Martin Luther King, Jr. Day

My daughter tells me that when she was in kindergarten or first grade that she kept looking for the crown on the king as they discussed Martin Luther King, Jr. Day. That is just one of the many confusions that children find about this day of honoring King and civil rights movement. Adults worry that too much information will upset young children but we want to teach the importance of his words and deeds on the lives they lead today. Then we struggle over when and how to introduce more of the events and people of this time and the issues that still resonate with us in today's world. Whatever the books I share with children on this issue my main purpose is to instill a sense of self-worth and self confidence in the children while helping them shape ideas of how they can work for positive change in their lives and their world.

There are myriad books available about the Reverend Dr. Martin Luther King, Jr. Some are simple biographies and others are anthems to the man, sometimes making him a king of sorts. Parents looking at these books will want to decide what is the message that they most want to convey.

For me, the words of King are a large part of what inspired people to join him in the cause. These words form the core of the beautiful, awarding winning Martin's Big Words: The Life of Dr. Martin Luther King, Jr. by Doreen Rappaport. Illustrations in watercolor and collage dominate the over-sized pages of this picture book while the sparse text centers around quotes from King's speeches. The story ends not with his death, which is briefly presented
("...(H)e was shot. He died." )but with the promise that his words are immortal. While this book is aimed at children aged four to nine, it will be appreciated by all ages.

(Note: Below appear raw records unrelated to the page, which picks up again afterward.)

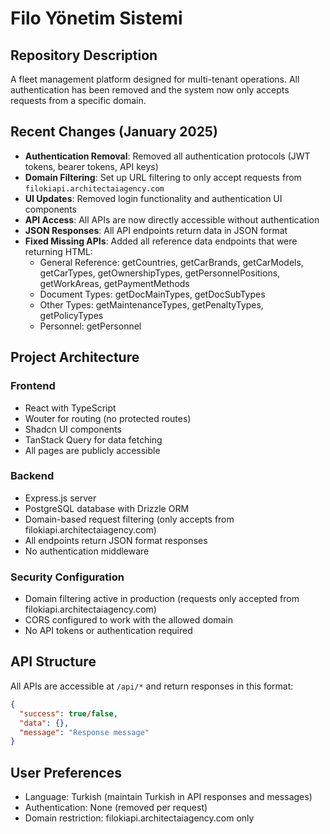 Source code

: # Filo Yönetim Sistemi

## Repository Description
A fleet management platform designed for multi-tenant operations. All authentication has been removed and the system now only accepts requests from a specific domain.

## Recent Changes (January 2025)
- **Authentication Removal**: Removed all authentication protocols (JWT tokens, bearer tokens, API keys)
- **Domain Filtering**: Set up URL filtering to only accept requests from `filokiapi.architectaiagency.com`
- **UI Updates**: Removed login functionality and authentication UI components
- **API Access**: All APIs are now directly accessible without authentication
- **JSON Responses**: All API endpoints return data in JSON format
- **Fixed Missing APIs**: Added all reference data endpoints that were returning HTML:
  - General Reference: getCountries, getCarBrands, getCarModels, getCarTypes, getOwnershipTypes, getPersonnelPositions, getWorkAreas, getPaymentMethods
  - Document Types: getDocMainTypes, getDocSubTypes
  - Other Types: getMaintenanceTypes, getPenaltyTypes, getPolicyTypes
  - Personnel: getPersonnel

## Project Architecture

### Frontend
- React with TypeScript
- Wouter for routing (no protected routes)
- Shadcn UI components
- TanStack Query for data fetching
- All pages are publicly accessible

### Backend
- Express.js server
- PostgreSQL database with Drizzle ORM
- Domain-based request filtering (only accepts from filokiapi.architectaiagency.com)
- All endpoints return JSON format responses
- No authentication middleware

### Security Configuration
- Domain filtering active in production (requests only accepted from filokiapi.architectaiagency.com)
- CORS configured to work with the allowed domain
- No API tokens or authentication required

## API Structure
All APIs are accessible at `/api/*` and return responses in this format:
```json
{
  "success": true/false,
  "data": {},
  "message": "Response message"
}
```

## User Preferences
- Language: Turkish (maintain Turkish in API responses and messages)
- Authentication: None (removed per request)
- Domain restriction: filokiapi.architectaiagency.com only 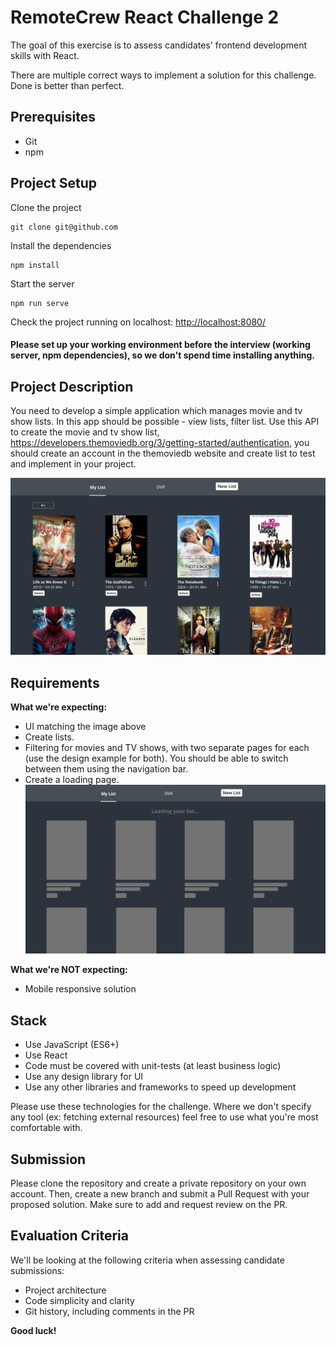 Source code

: # RemoteCrew React Challenge 2
The goal of this exercise is to assess candidates' frontend development skills with React. 

There are multiple correct ways to implement a solution for this challenge. Done is better than perfect.

## Prerequisites
- Git
- npm 

## Project Setup
Clone the project
```
git clone git@github.com
```

Install the dependencies
```
npm install
```

Start the server
```
npm run serve
```

Check the project running on localhost: 
[http://localhost:8080/](http://localhost:8080/)

#### Please set up your working environment before the interview (working server, npm dependencies), so we don't spend time installing anything.

## Project Description
You need to develop a simple application which manages movie and tv show lists. In this app should be possible - view lists, filter list.
Use this API to create the movie and tv show list, https://developers.themoviedb.org/3/getting-started/authentication, you should create an account in the themoviedb website and create list to test and implement in your project.

![Design Screenshot](./src/assets/img/movies.png) 


## Requirements
**What we're expecting:**
- UI matching the image above
- Create lists.
- Filtering for movies and TV shows, with two separate pages for each (use the design example for both). You should be able to switch between them using the navigation bar.
- Create a loading page.   ![Design Screenshot](./src/assets/img/LoadingPage.png) 

**What we're NOT expecting:**
- Mobile responsive solution

## Stack
* Use JavaScript (ES6+)
* Use React
* Code must be covered with unit-tests (at least business logic)
* Use any design library for UI 
* Use any other libraries and frameworks to speed up development

Please use these technologies for the challenge. Where we don't specify any tool (ex: fetching external resources) feel free to use what you're most comfortable with. 

## Submission
Please clone the repository and create a private repository on your own account. Then, create a new branch and submit a Pull Request with your proposed solution. Make sure to add and request review on the PR.

## Evaluation Criteria
We'll be looking at the following criteria when assessing candidate submissions:
- Project architecture
- Code simplicity and clarity
- Git history, including comments in the PR

**Good luck!**
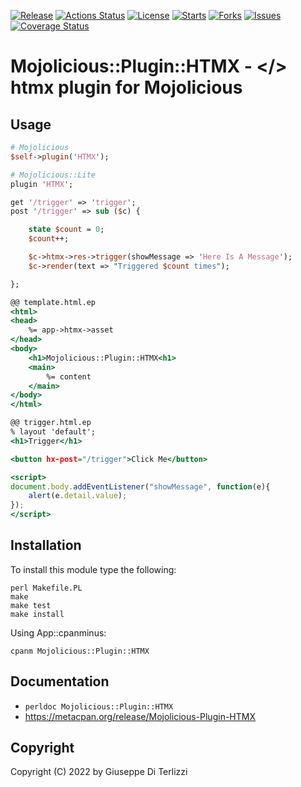 [![Release](https://img.shields.io/github/release/giterlizzi/perl-Mojolicious-Plugin-HTMX.svg)](https://github.com/giterlizzi/perl-Mojolicious-Plugin-HTMX/releases) [![Actions Status](https://github.com/giterlizzi/perl-Mojolicious-Plugin-HTMX/workflows/linux/badge.svg)](https://github.com/giterlizzi/perl-Mojolicious-Plugin-HTMX/actions) [![License](https://img.shields.io/github/license/giterlizzi/perl-Mojolicious-Plugin-HTMX.svg)](https://github.com/giterlizzi/perl-Mojolicious-Plugin-HTMX) [![Starts](https://img.shields.io/github/stars/giterlizzi/perl-Mojolicious-Plugin-HTMX.svg)](https://github.com/giterlizzi/perl-Mojolicious-Plugin-HTMX) [![Forks](https://img.shields.io/github/forks/giterlizzi/perl-Mojolicious-Plugin-HTMX.svg)](https://github.com/giterlizzi/perl-Mojolicious-Plugin-HTMX) [![Issues](https://img.shields.io/github/issues/giterlizzi/perl-Mojolicious-Plugin-HTMX.svg)](https://github.com/giterlizzi/perl-Mojolicious-Plugin-HTMX/issues) [![Coverage Status](https://coveralls.io/repos/github/giterlizzi/perl-Mojolicious-Plugin-HTMX/badge.svg)](https://coveralls.io/github/giterlizzi/perl-Mojolicious-Plugin-HTMX)

# Mojolicious::Plugin::HTMX - </> htmx plugin for Mojolicious

## Usage

```.pl
# Mojolicious
$self->plugin('HTMX');

# Mojolicious::Lite
plugin 'HTMX';

get '/trigger' => 'trigger';
post '/trigger' => sub ($c) {

    state $count = 0;
    $count++;

    $c->htmx->res->trigger(showMessage => 'Here Is A Message');
    $c->render(text => "Triggered $count times");

};
```

```.html
@@ template.html.ep
<html>
<head>
    %= app->htmx->asset
</head>
<body>
    <h1>Mojolicious::Plugin::HTMX<h1>
    <main>
        %= content
    </main>
</body>
</html>

@@ trigger.html.ep
% layout 'default';
<h1>Trigger</h1>

<button hx-post="/trigger">Click Me</button>

<script>
document.body.addEventListener("showMessage", function(e){
    alert(e.detail.value);
});
</script>
```

## Installation

To install this module type the following:

    perl Makefile.PL
    make
    make test
    make install

Using App::cpanminus:

    cpanm Mojolicious::Plugin::HTMX


## Documentation

 - `perldoc Mojolicious::Plugin::HTMX`
 - https://metacpan.org/release/Mojolicious-Plugin-HTMX

## Copyright

Copyright (C) 2022 by Giuseppe Di Terlizzi
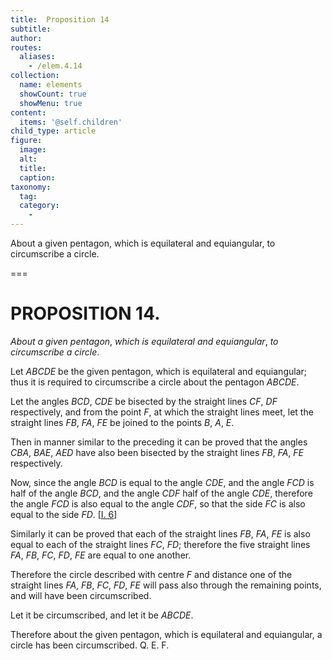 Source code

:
 ```yaml
---
title:  Proposition 14
subtitle: 
author:
routes:
  aliases:
    - /elem.4.14
collection:
  name: elements
  showCount: true
  showMenu: true
content:
  items: '@self.children'
child_type: article
figure:
  image:
  alt:
  title:
  caption:
taxonomy:
  tag:
  category:
    - 
---
```


<p><emph>About a given pentagon</emph>, <emph>which is equilateral and equiangular</emph>, <emph>to circumscribe a circle</emph>. </p>

===

<h1>PROPOSITION 14.</h1>
<p><em>About a given pentagon</em>, <em>which is equilateral and equiangular</em>, <em>to circumscribe a circle</em>. </p>

<p>Let <em>ABCDE</em> be the given pentagon, which is equilateral and equiangular; thus it is required to circumscribe a circle about the pentagon <em>ABCDE</em>. </p>

<p>Let the angles <em>BCD</em>, <em>CDE</em> be bisected by the straight lines <em>CF</em>, <em>DF</em> respectively, and from the point <em>F</em>, at which the straight lines meet, let the straight lines <em>FB</em>, <em>FA</em>, <em>FE</em> be joined to the points <em>B</em>, <em>A</em>, <em>E</em>. 
      </p>

<p>Then in manner similar to the preceding it can be proved that the angles <em>CBA</em>, <em>BAE</em>, <em>AED</em> have also been bisected by the straight lines <em>FB</em>, <em>FA</em>, <em>FE</em> respectively. <pb n="107"/></p>

<p>Now, since the angle <em>BCD</em> is equal to the angle <em>CDE</em>, and the angle <em>FCD</em> is half of the angle <em>BCD</em>, and the angle <em>CDF</em> half of the angle <em>CDE</em>, therefore the angle <em>FCD</em> is also equal to the angle <em>CDF</em>, <span class="center">so that the side <em>FC</em> is also equal to the side <em>FD</em>. [<a href="/elem.1.6">I. 6</a>]</span>
      </p>

<p>Similarly it can be proved that each of the straight lines <em>FB</em>, <em>FA</em>, <em>FE</em> is also equal to each of the straight lines <em>FC</em>, <em>FD</em>; therefore the five straight lines <em>FA</em>, <em>FB</em>, <em>FC</em>, <em>FD</em>, <em>FE</em> are equal to one another. </p>

<p>Therefore the circle described with centre <em>F</em> and distance one of the straight lines <em>FA</em>, <em>FB</em>, <em>FC</em>, <em>FD</em>, <em>FE</em> will pass also through the remaining points, and will have been circumscribed. </p>

<p>Let it be circumscribed, and let it be <em>ABCDE</em>. </p>

<p>Therefore about the given pentagon, which is equilateral and equiangular, a circle has been circumscribed. Q. E. F.</p>
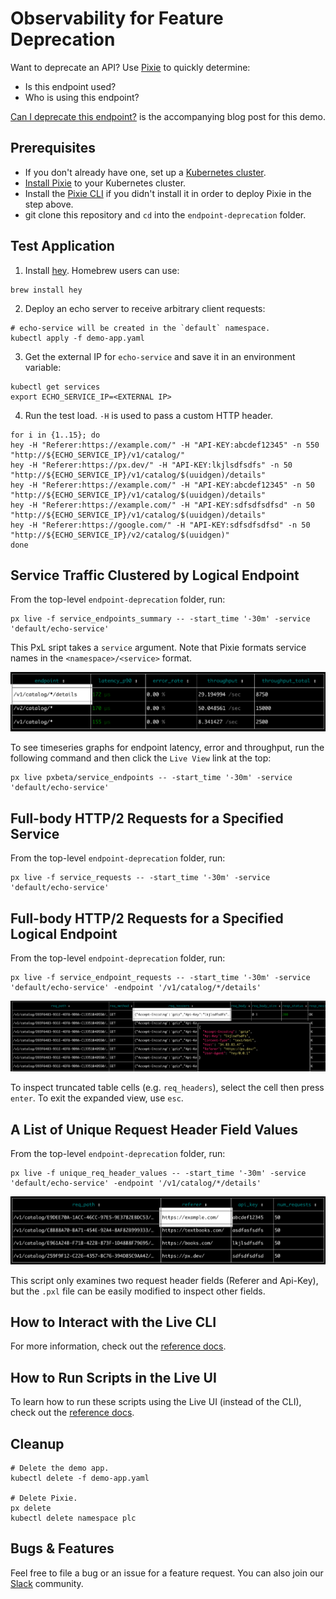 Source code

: # Observability for Feature Deprecation

Want to deprecate an API? Use [Pixie](https://github.com/pixie-io/pixie) to quickly determine:

- Is this endpoint used?
- Who is using this endpoint?

[Can I deprecate this endpoint?]( https://blog.px.dev/endpoint-deprecation) is the accompanying blog post for this demo.

## Prerequisites

- If you don't already have one, set up a [Kubernetes cluster](https://docs.px.dev/installing-pixie/setting-up-k8s/).
- [Install Pixie](https://docs.px.dev/installing-pixie/install-guides/) to your Kubernetes cluster.
- Install the [Pixie CLI](https://docs.px.dev/installing-pixie/install-schemes/cli/#1.-install-the-pixie-cli) if you didn't install it in order to deploy Pixie in the step above.
- git clone this repository and `cd` into the `endpoint-deprecation` folder.

## Test Application

1. Install [hey](https://github.com/rakyll/hey). Homebrew users can use:

```
brew install hey
```

2. Deploy an echo server to receive arbitrary client requests:

```
# echo-service will be created in the `default` namespace.
kubectl apply -f demo-app.yaml
```

3. Get the external IP for `echo-service` and save it in an environment variable:

```
kubectl get services
export ECHO_SERVICE_IP=<EXTERNAL IP>
```

4. Run the test load. `-H` is used to pass a custom HTTP header.

```
for i in {1..15}; do
hey -H "Referer:https://example.com/" -H "API-KEY:abcdef12345" -n 550 "http://${ECHO_SERVICE_IP}/v1/catalog/"
hey -H "Referer:https://px.dev/" -H "API-KEY:lkjlsdfsdfs" -n 50 "http://${ECHO_SERVICE_IP}/v1/catalog/$(uuidgen)/details"
hey -H "Referer:https://example.com/" -H "API-KEY:abcdef12345" -n 50 "http://${ECHO_SERVICE_IP}/v1/catalog/$(uuidgen)/details"
hey -H "Referer:https://example.com/" -H "API-KEY:sdfsdfsdfsd" -n 50 "http://${ECHO_SERVICE_IP}/v1/catalog/$(uuidgen)/details"
hey -H "Referer:https://google.com/" -H "API-KEY:sdfsdfsdfsd" -n 50 "http://${ECHO_SERVICE_IP}/v2/catalog/$(uuidgen)"
done
```

## Service Traffic Clustered by Logical Endpoint

From the top-level `endpoint-deprecation` folder, run:

```
px live -f service_endpoints_summary -- -start_time '-30m' -service 'default/echo-service'
```

This PxL sript takes a `service` argument. Note that Pixie formats service names in the `<namespace>/<service>` format.

<img src=".readme_assets/service_endpoints_summary.png" alt="Overview of endpoints for a service.">

To see timeseries graphs for endpoint latency, error and throughput, run the following command and then click the `Live View` link at the top:

```
px live pxbeta/service_endpoints -- -start_time '-30m' -service 'default/echo-service'
```

## Full-body HTTP/2 Requests for a Specified Service

From the top-level `endpoint-deprecation` folder, run:

```
px live -f service_requests -- -start_time '-30m' -service 'default/echo-service'
```

## Full-body HTTP/2 Requests for a Specified Logical Endpoint

From the top-level `endpoint-deprecation` folder, run:

```
px live -f service_endpoint_requests -- -start_time '-30m' -service 'default/echo-service' -endpoint '/v1/catalog/*/details'
```

<img src=".readme_assets/service_endpoint_requests.png" alt="Sample of requests sent to an endpoint.">

To inspect truncated table cells (e.g. `req_headers`), select the cell then press `enter`. To exit the expanded view, use `esc`.

## A List of Unique Request Header Field Values

From the top-level `endpoint-deprecation` folder, run:

```
px live -f unique_req_header_values -- -start_time '-30m' -service 'default/echo-service' -endpoint '/v1/catalog/*/details'
```

<img src=".readme_assets/unique_req_header_values.png" alt="List of unique request header field values.">

This script only examines two request header fields (Referer and Api-Key), but the `.pxl` file can be easily modified to inspect other fields.

## How to Interact with the Live CLI

For more information, check out the [reference docs](https://docs.px.dev/using-pixie/using-cli/#use-the-live-cli).

## How to Run Scripts in the Live UI

To learn how to run these scripts using the Live UI (instead of the CLI), check out the [reference docs](https://docs.px.dev/using-pixie/using-live-ui/#using-the-scratch-pad).

## Cleanup

```
# Delete the demo app.
kubectl delete -f demo-app.yaml

# Delete Pixie.
px delete
kubectl delete namespace plc
```

## Bugs & Features

Feel free to file a bug or an issue for a feature request. You can also join our [Slack](https://slackin.px.dev/) community.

Perhaps the most often quoted words of Dr. King come from his "I Have a Dream" speech. King's sister Christine King Farris has written a picture book for slightly older (grades 2 and up) students remembering the days when her brother was writing his famous speech. March On!: The Day My Brother Martin Changed the World begins with some facts about Dr. King but its main focus is on the day in 1963 when he gave his speech as well as the work he put into making the speech one that would move every listener. The reader of this book will be carried directly to the midst of the crowd who listened and took the speech to heart. In My Brother Martin: A Sister Remembers Growing Up with the Reverend Dr. Martin Luther King, Jr., Farris tells more personal details of her brother in a picture book for slightly younger listeners.

Walter Dean Myers is an author whose work spans from picture books to young adult fiction with a generous dose of non-fiction and poetry thrown in for good measure. He, too, has written a picture book biography of Dr. King. I've Seen the Promised Land: The Life of Dr. Martin Luther King, Jr. begins in 1965 with the story of Rosa Parks and the Montgomery Bus Boycott and ends with King's support of the striking sanitation workers in Memphis in 1968 and the assassination a few days later. The highs and lows of the these turbulent years are both covered with an emphasis on the nonviolence that King preached, a concept made more powerful by the illustrations of the violent response to the marches.

Older readers (grades 4 and up) searching for more information on Dr. King will find a lot to enjoy in Tonya Bolden's M.L.K.: The Journey of a King which primarily employs photographs to supplement the biography. Some readers will be surprised by the reluctance that Dr. King expressed at being drawn into a leadership role. Sidebars and extended quotes add depth to the comfortable writing style.

In future posts I will touch on books that look at other leaders of the civil rights movement. The books here will give you a start for celebrating the birthday of the Reverend Dr. Martin Luther King, Jr.